Records from a collection
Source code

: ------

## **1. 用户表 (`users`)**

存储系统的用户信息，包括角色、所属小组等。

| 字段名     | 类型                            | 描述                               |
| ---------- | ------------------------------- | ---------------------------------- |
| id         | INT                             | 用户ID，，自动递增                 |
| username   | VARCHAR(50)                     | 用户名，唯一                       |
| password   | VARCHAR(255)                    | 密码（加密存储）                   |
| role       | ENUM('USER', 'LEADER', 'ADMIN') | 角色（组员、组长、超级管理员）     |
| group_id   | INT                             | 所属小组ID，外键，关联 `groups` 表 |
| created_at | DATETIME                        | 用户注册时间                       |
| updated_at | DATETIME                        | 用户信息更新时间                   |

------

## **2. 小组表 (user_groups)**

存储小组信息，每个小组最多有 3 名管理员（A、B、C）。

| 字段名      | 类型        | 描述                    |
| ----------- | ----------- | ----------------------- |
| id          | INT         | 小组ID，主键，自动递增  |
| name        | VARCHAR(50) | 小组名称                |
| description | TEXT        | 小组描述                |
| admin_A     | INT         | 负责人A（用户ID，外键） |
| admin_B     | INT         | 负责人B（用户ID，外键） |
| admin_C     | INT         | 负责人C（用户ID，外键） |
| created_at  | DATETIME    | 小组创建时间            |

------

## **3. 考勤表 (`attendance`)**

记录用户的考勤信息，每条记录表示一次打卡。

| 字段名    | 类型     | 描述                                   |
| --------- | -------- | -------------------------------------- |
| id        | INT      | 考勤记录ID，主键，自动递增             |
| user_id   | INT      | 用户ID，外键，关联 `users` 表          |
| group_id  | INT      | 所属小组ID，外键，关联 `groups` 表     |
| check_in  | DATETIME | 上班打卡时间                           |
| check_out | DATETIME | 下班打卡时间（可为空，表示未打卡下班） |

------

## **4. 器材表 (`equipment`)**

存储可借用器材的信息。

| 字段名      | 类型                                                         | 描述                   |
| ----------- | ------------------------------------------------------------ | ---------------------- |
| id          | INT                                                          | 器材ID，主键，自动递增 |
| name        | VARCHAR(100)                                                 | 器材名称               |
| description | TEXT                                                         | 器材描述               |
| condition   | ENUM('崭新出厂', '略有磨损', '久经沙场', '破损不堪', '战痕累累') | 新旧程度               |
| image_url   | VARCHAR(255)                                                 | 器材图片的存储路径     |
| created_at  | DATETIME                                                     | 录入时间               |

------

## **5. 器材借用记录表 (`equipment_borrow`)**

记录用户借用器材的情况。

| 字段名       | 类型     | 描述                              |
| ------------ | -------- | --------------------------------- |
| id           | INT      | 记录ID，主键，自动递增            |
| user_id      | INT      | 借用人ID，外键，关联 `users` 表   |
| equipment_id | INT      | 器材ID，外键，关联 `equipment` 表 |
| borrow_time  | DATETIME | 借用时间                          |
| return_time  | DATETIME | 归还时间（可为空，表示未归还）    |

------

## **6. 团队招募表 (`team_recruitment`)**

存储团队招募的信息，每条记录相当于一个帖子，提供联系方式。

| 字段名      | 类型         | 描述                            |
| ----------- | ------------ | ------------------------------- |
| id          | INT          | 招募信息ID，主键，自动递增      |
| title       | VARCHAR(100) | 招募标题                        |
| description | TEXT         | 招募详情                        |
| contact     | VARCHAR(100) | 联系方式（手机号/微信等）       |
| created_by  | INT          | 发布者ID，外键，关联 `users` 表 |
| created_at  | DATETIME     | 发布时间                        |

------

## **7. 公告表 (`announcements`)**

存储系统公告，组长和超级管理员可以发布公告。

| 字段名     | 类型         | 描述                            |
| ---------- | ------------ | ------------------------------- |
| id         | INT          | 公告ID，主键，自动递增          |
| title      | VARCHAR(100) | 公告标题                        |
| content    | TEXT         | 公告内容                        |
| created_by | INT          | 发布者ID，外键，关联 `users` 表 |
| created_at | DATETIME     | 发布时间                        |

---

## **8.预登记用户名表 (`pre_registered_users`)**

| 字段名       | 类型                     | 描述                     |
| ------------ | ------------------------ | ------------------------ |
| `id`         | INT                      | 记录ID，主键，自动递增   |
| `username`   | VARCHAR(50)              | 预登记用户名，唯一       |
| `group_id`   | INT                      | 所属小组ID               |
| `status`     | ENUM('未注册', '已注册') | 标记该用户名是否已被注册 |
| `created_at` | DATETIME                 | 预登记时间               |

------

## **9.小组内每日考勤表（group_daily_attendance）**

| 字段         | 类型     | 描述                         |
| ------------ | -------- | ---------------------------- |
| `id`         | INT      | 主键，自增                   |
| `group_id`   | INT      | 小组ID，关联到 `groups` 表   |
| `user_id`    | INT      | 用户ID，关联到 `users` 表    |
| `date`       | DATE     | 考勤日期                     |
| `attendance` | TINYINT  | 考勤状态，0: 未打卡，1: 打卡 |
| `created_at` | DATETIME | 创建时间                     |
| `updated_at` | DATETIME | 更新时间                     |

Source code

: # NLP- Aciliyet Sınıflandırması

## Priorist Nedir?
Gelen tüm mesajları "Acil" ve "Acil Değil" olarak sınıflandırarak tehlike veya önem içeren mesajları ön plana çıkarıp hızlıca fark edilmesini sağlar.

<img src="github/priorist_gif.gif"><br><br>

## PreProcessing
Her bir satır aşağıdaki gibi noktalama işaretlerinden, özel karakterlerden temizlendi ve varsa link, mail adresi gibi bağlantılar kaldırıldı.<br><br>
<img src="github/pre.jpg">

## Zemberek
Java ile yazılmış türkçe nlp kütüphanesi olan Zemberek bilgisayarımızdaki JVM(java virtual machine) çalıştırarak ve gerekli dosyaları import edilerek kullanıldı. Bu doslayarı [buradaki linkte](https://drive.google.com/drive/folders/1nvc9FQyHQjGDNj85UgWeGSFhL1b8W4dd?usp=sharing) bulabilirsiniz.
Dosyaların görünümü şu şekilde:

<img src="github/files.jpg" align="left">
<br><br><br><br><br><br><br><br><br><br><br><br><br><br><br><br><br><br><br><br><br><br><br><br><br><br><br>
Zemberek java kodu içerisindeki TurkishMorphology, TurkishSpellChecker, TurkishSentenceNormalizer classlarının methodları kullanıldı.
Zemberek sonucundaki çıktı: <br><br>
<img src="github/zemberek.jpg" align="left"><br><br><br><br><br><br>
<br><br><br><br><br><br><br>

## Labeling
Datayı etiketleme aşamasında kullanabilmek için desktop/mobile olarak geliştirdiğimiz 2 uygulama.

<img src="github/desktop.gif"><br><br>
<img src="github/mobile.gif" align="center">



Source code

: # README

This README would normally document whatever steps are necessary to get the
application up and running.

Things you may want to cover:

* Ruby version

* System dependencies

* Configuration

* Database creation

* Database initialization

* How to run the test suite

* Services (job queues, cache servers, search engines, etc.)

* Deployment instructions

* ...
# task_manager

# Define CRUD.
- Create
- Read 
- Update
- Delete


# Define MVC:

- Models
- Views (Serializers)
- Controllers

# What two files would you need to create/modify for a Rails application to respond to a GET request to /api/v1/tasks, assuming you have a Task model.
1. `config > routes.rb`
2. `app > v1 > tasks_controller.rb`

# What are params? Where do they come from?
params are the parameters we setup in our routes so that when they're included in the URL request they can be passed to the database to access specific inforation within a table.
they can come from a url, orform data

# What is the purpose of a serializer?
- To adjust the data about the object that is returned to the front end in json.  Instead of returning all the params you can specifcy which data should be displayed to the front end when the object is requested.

Directions for this task
Write out every entry exactly as it appears.

Response below
Source code

: ------

## **1. 用户表 (`users`)**

存储系统的用户信息，包括角色、所属小组等。

| 字段名     | 类型                            | 描述                               |
| ---------- | ------------------------------- | ---------------------------------- |
| id         | INT                             | 用户ID，，自动递增                 |
| username   | VARCHAR(50)                     | 用户名，唯一                       |
| password   | VARCHAR(255)                    | 密码（加密存储）                   |
| role       | ENUM('USER', 'LEADER', 'ADMIN') | 角色（组员、组长、超级管理员）     |
| group_id   | INT                             | 所属小组ID，外键，关联 `groups` 表 |
| created_at | DATETIME                        | 用户注册时间                       |
| updated_at | DATETIME                        | 用户信息更新时间                   |

------

## **2. 小组表 (user_groups)**

存储小组信息，每个小组最多有 3 名管理员（A、B、C）。

| 字段名      | 类型        | 描述                    |
| ----------- | ----------- | ----------------------- |
| id          | INT         | 小组ID，主键，自动递增  |
| name        | VARCHAR(50) | 小组名称                |
| description | TEXT        | 小组描述                |
| admin_A     | INT         | 负责人A（用户ID，外键） |
| admin_B     | INT         | 负责人B（用户ID，外键） |
| admin_C     | INT         | 负责人C（用户ID，外键） |
| created_at  | DATETIME    | 小组创建时间            |

------

## **3. 考勤表 (`attendance`)**

记录用户的考勤信息，每条记录表示一次打卡。

| 字段名    | 类型     | 描述                                   |
| --------- | -------- | -------------------------------------- |
| id        | INT      | 考勤记录ID，主键，自动递增             |
| user_id   | INT      | 用户ID，外键，关联 `users` 表          |
| group_id  | INT      | 所属小组ID，外键，关联 `groups` 表     |
| check_in  | DATETIME | 上班打卡时间                           |
| check_out | DATETIME | 下班打卡时间（可为空，表示未打卡下班） |

------

## **4. 器材表 (`equipment`)**

存储可借用器材的信息。

| 字段名      | 类型                                                         | 描述                   |
| ----------- | ------------------------------------------------------------ | ---------------------- |
| id          | INT                                                          | 器材ID，主键，自动递增 |
| name        | VARCHAR(100)                                                 | 器材名称               |
| description | TEXT                                                         | 器材描述               |
| condition   | ENUM('崭新出厂', '略有磨损', '久经沙场', '破损不堪', '战痕累累') | 新旧程度               |
| image_url   | VARCHAR(255)                                                 | 器材图片的存储路径     |
| created_at  | DATETIME                                                     | 录入时间               |

------

## **5. 器材借用记录表 (`equipment_borrow`)**

记录用户借用器材的情况。

| 字段名       | 类型     | 描述                              |
| ------------ | -------- | --------------------------------- |
| id           | INT      | 记录ID，主键，自动递增            |
| user_id      | INT      | 借用人ID，外键，关联 `users` 表   |
| equipment_id | INT      | 器材ID，外键，关联 `equipment` 表 |
| borrow_time  | DATETIME | 借用时间                          |
| return_time  | DATETIME | 归还时间（可为空，表示未归还）    |

------

## **6. 团队招募表 (`team_recruitment`)**

存储团队招募的信息，每条记录相当于一个帖子，提供联系方式。

| 字段名      | 类型         | 描述                            |
| ----------- | ------------ | ------------------------------- |
| id          | INT          | 招募信息ID，主键，自动递增      |
| title       | VARCHAR(100) | 招募标题                        |
| description | TEXT         | 招募详情                        |
| contact     | VARCHAR(100) | 联系方式（手机号/微信等）       |
| created_by  | INT          | 发布者ID，外键，关联 `users` 表 |
| created_at  | DATETIME     | 发布时间                        |

------

## **7. 公告表 (`announcements`)**

存储系统公告，组长和超级管理员可以发布公告。

| 字段名     | 类型         | 描述                            |
| ---------- | ------------ | ------------------------------- |
| id         | INT          | 公告ID，主键，自动递增          |
| title      | VARCHAR(100) | 公告标题                        |
| content    | TEXT         | 公告内容                        |
| created_by | INT          | 发布者ID，外键，关联 `users` 表 |
| created_at | DATETIME     | 发布时间                        |

---

## **8.预登记用户名表 (`pre_registered_users`)**

| 字段名       | 类型                     | 描述                     |
| ------------ | ------------------------ | ------------------------ |
| `id`         | INT                      | 记录ID，主键，自动递增   |
| `username`   | VARCHAR(50)              | 预登记用户名，唯一       |
| `group_id`   | INT                      | 所属小组ID               |
| `status`     | ENUM('未注册', '已注册') | 标记该用户名是否已被注册 |
| `created_at` | DATETIME                 | 预登记时间               |

------

## **9.小组内每日考勤表（group_daily_attendance）**

| 字段         | 类型     | 描述                         |
| ------------ | -------- | ---------------------------- |
| `id`         | INT      | 主键，自增                   |
| `group_id`   | INT      | 小组ID，关联到 `groups` 表   |
| `user_id`    | INT      | 用户ID，关联到 `users` 表    |
| `date`       | DATE     | 考勤日期                     |
| `attendance` | TINYINT  | 考勤状态，0: 未打卡，1: 打卡 |
| `created_at` | DATETIME | 创建时间                     |
| `updated_at` | DATETIME | 更新时间                     |

Source code

: # NLP- Aciliyet Sınıflandırması

## Priorist Nedir?
Gelen tüm mesajları "Acil" ve "Acil Değil" olarak sınıflandırarak tehlike veya önem içeren mesajları ön plana çıkarıp hızlıca fark edilmesini sağlar.

<img src="github/priorist_gif.gif"><br><br>

## PreProcessing
Her bir satır aşağıdaki gibi noktalama işaretlerinden, özel karakterlerden temizlendi ve varsa link, mail adresi gibi bağlantılar kaldırıldı.<br><br>
<img src="github/pre.jpg">

## Zemberek
Java ile yazılmış türkçe nlp kütüphanesi olan Zemberek bilgisayarımızdaki JVM(java virtual machine) çalıştırarak ve gerekli dosyaları import edilerek kullanıldı. Bu doslayarı [buradaki linkte](https://drive.google.com/drive/folders/1nvc9FQyHQjGDNj85UgWeGSFhL1b8W4dd?usp=sharing) bulabilirsiniz.
Dosyaların görünümü şu şekilde:

<img src="github/files.jpg" align="left">
<br><br><br><br><br><br><br><br><br><br><br><br><br><br><br><br><br><br><br><br><br><br><br><br><br><br><br>
Zemberek java kodu içerisindeki TurkishMorphology, TurkishSpellChecker, TurkishSentenceNormalizer classlarının methodları kullanıldı.
Zemberek sonucundaki çıktı: <br><br>
<img src="github/zemberek.jpg" align="left"><br><br><br><br><br><br>
<br><br><br><br><br><br><br>

## Labeling
Datayı etiketleme aşamasında kullanabilmek için desktop/mobile olarak geliştirdiğimiz 2 uygulama.

<img src="github/desktop.gif"><br><br>
<img src="github/mobile.gif" align="center">



Source code

: # README

This README would normally document whatever steps are necessary to get the
application up and running.

Things you may want to cover:

* Ruby version

* System dependencies

* Configuration

* Database creation

* Database initialization

* How to run the test suite

* Services (job queues, cache servers, search engines, etc.)

* Deployment instructions

* ...
# task_manager

# Define CRUD.
- Create
- Read 
- Update
- Delete


# Define MVC:

- Models
- Views (Serializers)
- Controllers

# What two files would you need to create/modify for a Rails application to respond to a GET request to /api/v1/tasks, assuming you have a Task model.
1. `config > routes.rb`
2. `app > v1 > tasks_controller.rb`

# What are params? Where do they come from?
params are the parameters we setup in our routes so that when they're included in the URL request they can be passed to the database to access specific inforation within a table.
they can come from a url, orform data

# What is the purpose of a serializer?
- To adjust the data about the object that is returned to the front end in json.  Instead of returning all the params you can specifcy which data should be displayed to the front end when the object is requested.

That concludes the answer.